I witnessed a steppe fire for the first time in my life in 2017. It was on a journey in the Arctic, 300 miles north of the polar circle. At first I did not believe what I saw, but an Inuit on board explained what was happening —the dry ground was burning, and dense smoke blocked the view to inland ice at the back. Try to imagine, a steppe fire in Greenland! However, the climate crisis is not our only problem. At the beginning of 2019, the Doomsday Clock was set back to two minutes before midnight: “Humanity faces two simultaneous existential threats, either of which would be cause for extreme concern and immediate attention: climate change and nuclear weapons,” explained the Bulletin of the Atomic Scientists of its decision.

“Noise is not the most important problem in the world,” wrote Garret Keizer in his book The Unwanted Sound of Everything We Want. His conclusion: noise is a weak issue because it affects the weak. He asks his readers to make a list of the people most likely to be affected by loud noises. According to him, “your list will include children, the elderly, the physically ill, racial minorities, neurological minorities, the poor, laborers, prisoners, or simply a human being of any description who happens to have less sound-emitting equipment than the person living next to her.”

I found a statement by Elaine N. Aron, a scientist living in Mill Valley, California. “It’s not the same,” she said, “when we determine the music and its volume like when a neighbor plays music through an open window. If we asked the neighbor to throttle down the volume and we thought he didn’t respect our wish, the whole thing would work like an enemy attack.” A stimulus —such as music —annoys us if we cannot control it. But as long as we can control the stimulus, it encourages us. It doesn’t if we don’t have control over it.

But how to escape noise?

As an individual, it is not possible to control the noise of the daily life around me. Therefore, I have to search for silent moments. I find them while walking in a forest or climbing in the mountains. Usually, I don’t follow a trail. I look for the route through a forest or to a summit that promises silence.

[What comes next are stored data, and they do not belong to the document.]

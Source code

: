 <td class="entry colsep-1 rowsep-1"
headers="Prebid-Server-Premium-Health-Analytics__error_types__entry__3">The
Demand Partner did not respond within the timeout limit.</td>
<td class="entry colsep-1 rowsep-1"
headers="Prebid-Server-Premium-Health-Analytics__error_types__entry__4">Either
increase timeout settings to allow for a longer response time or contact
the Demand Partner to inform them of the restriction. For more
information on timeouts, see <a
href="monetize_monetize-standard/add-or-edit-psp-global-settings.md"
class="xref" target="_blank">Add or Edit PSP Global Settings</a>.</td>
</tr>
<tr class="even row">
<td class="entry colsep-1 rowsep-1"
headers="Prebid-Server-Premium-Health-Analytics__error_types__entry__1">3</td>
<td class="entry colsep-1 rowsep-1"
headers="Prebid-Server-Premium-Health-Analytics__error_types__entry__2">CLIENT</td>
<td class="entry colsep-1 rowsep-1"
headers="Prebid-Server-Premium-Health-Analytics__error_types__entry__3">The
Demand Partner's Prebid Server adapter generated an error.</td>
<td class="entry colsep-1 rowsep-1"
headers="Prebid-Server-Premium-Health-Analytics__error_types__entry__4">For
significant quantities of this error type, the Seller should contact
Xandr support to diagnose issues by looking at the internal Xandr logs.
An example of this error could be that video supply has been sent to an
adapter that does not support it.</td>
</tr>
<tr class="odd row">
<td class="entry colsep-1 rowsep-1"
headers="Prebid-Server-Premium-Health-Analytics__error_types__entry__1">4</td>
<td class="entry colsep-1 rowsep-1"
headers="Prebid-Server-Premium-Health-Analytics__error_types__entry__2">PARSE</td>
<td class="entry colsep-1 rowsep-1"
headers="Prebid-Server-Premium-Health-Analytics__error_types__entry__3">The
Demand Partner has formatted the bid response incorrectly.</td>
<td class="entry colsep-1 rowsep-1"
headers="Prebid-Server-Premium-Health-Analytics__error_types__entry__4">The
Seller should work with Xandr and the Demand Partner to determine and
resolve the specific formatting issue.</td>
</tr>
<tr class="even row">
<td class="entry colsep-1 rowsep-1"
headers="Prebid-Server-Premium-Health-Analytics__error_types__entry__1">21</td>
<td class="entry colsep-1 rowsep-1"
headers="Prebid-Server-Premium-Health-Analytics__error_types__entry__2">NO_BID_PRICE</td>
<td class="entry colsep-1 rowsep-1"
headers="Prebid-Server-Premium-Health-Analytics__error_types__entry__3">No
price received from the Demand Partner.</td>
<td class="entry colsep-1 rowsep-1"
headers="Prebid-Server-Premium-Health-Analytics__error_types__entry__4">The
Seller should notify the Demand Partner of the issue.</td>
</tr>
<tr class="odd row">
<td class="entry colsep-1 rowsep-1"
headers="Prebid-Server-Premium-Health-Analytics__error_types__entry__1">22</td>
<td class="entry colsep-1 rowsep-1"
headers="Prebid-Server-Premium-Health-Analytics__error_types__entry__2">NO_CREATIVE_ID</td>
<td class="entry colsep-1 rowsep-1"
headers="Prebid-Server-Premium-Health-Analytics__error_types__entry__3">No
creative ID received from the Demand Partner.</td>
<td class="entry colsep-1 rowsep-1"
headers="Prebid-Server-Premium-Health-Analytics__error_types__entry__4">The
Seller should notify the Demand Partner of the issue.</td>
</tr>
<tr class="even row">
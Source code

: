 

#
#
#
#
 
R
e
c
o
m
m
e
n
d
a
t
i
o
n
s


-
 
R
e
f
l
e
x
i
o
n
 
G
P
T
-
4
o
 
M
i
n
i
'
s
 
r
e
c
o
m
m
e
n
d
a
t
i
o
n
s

And I capture these moments with my camera. The time out in silence is a brain booster, a tech break – a luxury. It is quite possible that this is an escape from reality and a reaction to excessive demands, but for me noise is a troublemaker that reduces the quality of life and work. If you look for scientific research that supports this statement, answers on the Internet are only a few clicks away, for example from David Strayer.

David Strayer, a psychologist at the University of Utah, deals among others with the human brain’s attention functions and the limits of multitasking. He combines his research with brain recovery. In a National Geographicarticle, he explained the “Three-Day Effect”: The brain recovers best offline during a three-day period spent out in the wilderness. “Our brains aren’t tireless three-pound machines; they’re easily fatigued. When we slow down, stop the busywork, and take in beautiful natural surroundings, not only do we feel restored, but our mental performance improves too.” Every April, he takes his advanced psych class out into the wild. The use of any phone equipment is discouraged. During these field trips, he tries to show his students the effect that nature has on the functions of the brain. After the trip, they usually perform 50 percent better on creative problem-solving tasks than before they started their outdoor-adventure.

During the days outdoors, Strayer measures the brain waves of his students with a portable electroencephalography (EEG) machine. Based on my non-scientific experiences, I agree with the conclusions he draws from his data. I feel best when everything I need in my life fits in my backpack.